Project 2: Local Feature Matching

Contents

Example evaluation image

This project focused on the implementation of a local feature matching pipeline. The goal of the project was to implement the three major stages for a basic feature matching pipeline, including interest points with Harris Corners, feature descriptors with SIFT, and feature matching using the nearest neighbor method. This site discusses my results with implementing this pipeline as well as my reasoning for algorithm choices.

Algorithm Explanation

The basic feature matching pipeline can be split into three basic steps:

The ordering of the pipeline for my discussion is actually in reverse order, as this was the order of implementation rather than the order of execution.

Feature Matching

The first step in my implementation was the completion of match_features.m, which uses the nearest neighbor algorithm in order to find the strongest potential matches between two sets of features. To do this, we first set up our necessary lists that will hold our matches and their confidence rating. Next, we want to loop through every feature from the first list, and compute the distance to every other point in the second list of features. We want to find the two nearest neighbors for each feature in order to calculate the correct confidence.


num_features = min(size(features1, 1), size(features2,1));
matches = zeros(num_features, 2);
confidences = zeros(num_features,1);

I decided to use pdist2, a built in matlab function, as it will compute the distance between a vector and every other vector in a provided matrix.
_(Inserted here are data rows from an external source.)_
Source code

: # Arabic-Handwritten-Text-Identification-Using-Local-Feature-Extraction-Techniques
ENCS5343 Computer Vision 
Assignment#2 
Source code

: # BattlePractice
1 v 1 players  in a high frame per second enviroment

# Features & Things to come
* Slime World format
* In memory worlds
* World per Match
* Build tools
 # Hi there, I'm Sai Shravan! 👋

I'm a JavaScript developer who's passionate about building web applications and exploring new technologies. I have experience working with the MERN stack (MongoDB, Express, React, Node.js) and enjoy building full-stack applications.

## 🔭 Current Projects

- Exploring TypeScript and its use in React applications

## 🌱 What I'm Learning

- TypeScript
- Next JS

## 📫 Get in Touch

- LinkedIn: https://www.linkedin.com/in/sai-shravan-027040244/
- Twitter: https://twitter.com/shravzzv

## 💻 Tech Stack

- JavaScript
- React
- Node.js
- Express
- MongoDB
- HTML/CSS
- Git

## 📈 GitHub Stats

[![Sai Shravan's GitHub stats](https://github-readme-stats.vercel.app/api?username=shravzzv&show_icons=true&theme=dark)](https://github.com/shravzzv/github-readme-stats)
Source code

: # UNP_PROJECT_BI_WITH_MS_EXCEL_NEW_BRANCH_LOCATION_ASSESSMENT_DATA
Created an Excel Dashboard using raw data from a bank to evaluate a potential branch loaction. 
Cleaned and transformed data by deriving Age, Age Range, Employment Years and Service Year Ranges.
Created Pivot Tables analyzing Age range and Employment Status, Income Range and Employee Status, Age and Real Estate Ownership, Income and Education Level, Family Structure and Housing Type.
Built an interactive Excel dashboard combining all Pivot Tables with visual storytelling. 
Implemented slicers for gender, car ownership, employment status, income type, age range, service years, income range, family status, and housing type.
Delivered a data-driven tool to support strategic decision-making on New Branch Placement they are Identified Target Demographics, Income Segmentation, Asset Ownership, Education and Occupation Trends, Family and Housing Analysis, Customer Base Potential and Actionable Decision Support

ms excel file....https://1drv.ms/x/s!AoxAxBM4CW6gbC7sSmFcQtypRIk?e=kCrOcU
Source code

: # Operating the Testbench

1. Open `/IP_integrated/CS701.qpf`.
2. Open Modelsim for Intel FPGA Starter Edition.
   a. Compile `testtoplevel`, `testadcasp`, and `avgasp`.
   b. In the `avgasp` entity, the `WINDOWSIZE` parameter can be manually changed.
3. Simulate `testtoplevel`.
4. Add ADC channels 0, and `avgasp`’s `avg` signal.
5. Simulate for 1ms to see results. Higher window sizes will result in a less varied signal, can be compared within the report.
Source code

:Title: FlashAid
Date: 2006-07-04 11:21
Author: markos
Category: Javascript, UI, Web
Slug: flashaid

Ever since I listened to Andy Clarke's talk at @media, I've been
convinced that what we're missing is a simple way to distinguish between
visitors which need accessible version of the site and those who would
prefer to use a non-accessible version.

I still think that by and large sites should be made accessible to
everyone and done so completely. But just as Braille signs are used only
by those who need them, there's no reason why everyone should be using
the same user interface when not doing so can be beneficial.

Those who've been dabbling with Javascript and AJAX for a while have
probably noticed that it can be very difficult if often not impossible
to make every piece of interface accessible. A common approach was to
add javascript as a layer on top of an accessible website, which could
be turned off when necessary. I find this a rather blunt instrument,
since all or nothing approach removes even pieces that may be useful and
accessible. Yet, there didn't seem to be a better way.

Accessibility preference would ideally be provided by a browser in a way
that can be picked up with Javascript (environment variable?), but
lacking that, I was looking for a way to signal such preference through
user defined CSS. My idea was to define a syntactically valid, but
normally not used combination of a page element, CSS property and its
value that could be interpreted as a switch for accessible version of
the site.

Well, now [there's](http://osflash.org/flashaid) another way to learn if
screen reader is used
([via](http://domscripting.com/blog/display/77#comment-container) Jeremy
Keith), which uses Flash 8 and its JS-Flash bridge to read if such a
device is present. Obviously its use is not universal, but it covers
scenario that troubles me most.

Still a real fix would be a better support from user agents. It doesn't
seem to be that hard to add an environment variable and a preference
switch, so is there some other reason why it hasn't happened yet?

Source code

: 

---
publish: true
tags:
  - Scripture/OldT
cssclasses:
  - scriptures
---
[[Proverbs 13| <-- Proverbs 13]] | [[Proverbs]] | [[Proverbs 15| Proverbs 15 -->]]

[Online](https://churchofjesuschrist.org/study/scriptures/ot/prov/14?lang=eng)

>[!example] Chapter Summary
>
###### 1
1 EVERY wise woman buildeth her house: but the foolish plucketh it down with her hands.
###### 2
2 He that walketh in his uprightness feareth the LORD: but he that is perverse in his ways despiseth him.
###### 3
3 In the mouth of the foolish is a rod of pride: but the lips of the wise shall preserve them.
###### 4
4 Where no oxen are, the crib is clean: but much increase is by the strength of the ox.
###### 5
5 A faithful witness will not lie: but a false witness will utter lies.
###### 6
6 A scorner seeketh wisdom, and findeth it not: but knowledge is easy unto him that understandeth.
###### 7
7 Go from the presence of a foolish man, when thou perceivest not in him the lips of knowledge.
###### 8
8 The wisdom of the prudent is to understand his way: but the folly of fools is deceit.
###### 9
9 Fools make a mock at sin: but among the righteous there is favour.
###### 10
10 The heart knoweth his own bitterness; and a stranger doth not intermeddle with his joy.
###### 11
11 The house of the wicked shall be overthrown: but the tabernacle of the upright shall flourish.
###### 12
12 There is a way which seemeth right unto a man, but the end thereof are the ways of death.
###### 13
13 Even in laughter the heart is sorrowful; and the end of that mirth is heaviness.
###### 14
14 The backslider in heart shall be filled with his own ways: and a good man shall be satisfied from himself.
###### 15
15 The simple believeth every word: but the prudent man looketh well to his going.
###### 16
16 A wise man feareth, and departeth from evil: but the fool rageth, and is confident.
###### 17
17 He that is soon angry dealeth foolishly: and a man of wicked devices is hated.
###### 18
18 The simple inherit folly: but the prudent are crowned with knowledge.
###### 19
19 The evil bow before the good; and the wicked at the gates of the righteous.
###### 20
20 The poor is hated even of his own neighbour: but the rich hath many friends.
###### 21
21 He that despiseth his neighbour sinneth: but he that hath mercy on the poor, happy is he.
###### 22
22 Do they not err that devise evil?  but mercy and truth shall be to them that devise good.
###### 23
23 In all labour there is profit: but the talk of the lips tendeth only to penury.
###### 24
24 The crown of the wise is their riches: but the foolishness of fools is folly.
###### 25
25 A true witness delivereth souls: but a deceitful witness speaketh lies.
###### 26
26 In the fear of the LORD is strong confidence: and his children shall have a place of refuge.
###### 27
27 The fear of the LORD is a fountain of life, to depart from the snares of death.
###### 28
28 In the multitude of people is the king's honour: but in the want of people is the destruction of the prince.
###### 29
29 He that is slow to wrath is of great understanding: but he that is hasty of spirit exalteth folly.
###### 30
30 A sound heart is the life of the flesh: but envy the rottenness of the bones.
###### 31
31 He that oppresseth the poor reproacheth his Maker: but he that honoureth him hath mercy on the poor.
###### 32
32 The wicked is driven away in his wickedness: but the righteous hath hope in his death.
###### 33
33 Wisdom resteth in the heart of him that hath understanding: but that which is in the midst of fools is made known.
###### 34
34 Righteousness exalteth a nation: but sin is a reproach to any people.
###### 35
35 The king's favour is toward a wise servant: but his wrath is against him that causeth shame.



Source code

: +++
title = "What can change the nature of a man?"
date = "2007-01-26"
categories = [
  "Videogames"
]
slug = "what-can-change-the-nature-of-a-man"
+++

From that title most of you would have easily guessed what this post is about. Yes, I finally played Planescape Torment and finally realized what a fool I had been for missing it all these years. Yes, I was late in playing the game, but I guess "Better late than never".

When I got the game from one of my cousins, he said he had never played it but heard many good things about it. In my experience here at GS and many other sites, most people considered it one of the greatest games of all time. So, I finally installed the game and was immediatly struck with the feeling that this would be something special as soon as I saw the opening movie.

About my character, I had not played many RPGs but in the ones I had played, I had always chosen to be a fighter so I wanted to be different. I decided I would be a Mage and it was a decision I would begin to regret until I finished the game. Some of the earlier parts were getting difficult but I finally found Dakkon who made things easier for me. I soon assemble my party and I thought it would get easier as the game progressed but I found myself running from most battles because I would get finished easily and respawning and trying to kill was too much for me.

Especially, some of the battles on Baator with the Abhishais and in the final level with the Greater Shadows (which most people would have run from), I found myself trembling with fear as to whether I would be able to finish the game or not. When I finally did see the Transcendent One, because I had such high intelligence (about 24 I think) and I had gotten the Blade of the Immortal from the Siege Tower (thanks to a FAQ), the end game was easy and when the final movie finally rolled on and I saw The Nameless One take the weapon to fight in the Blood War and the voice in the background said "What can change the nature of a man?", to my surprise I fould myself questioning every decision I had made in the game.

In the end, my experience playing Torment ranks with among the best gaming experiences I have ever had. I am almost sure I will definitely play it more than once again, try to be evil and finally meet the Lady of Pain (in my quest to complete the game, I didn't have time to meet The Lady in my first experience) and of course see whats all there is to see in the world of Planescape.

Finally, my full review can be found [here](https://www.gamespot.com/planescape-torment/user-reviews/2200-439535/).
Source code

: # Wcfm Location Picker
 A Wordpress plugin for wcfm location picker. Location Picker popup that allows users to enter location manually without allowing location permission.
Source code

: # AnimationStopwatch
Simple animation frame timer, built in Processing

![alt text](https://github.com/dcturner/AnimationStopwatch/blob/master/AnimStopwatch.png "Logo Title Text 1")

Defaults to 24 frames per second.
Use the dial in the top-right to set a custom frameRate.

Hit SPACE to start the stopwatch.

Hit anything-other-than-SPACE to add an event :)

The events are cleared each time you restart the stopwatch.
This allows me to get a list of all of the distances from the current feature of interest to every feature in the second list. From this point, we can sort in ascending order so that the closest or nearest neighbors are in the front of the list. At this point, we can extract the distances for the two nearest neighbors, as well as the index for the nearest neighbor.


for i=1:1:size(features1, 1)

    dist = pdist2(features1(i,:), features2, 'euclidean');
    [dists, idxs] = sort(dist);
    nbors = dists(1:2);
    idx = idxs(1);

The next step is to calculate the nearest neighbor ratio by taking the nearest neighbor distance and dividing it by the second nearest neighbor distance. At this point, we could check for a threshold in order to eliminate bad matches, but this thresholding is implemented later by clipping to the 100 most confident matches or all matches if there are less than 100. Finally, we want to add the ratio to the list of confidences and the index of the features to the matches list. 1/ratio is added to the confidences rather than just the ratio in this case, because the sorting method used at the end is a descending sort. However, lower ratios are generally better, so doing 1/ratio will mean the smallest ratios will have the largest confidence and be sorted accordingly.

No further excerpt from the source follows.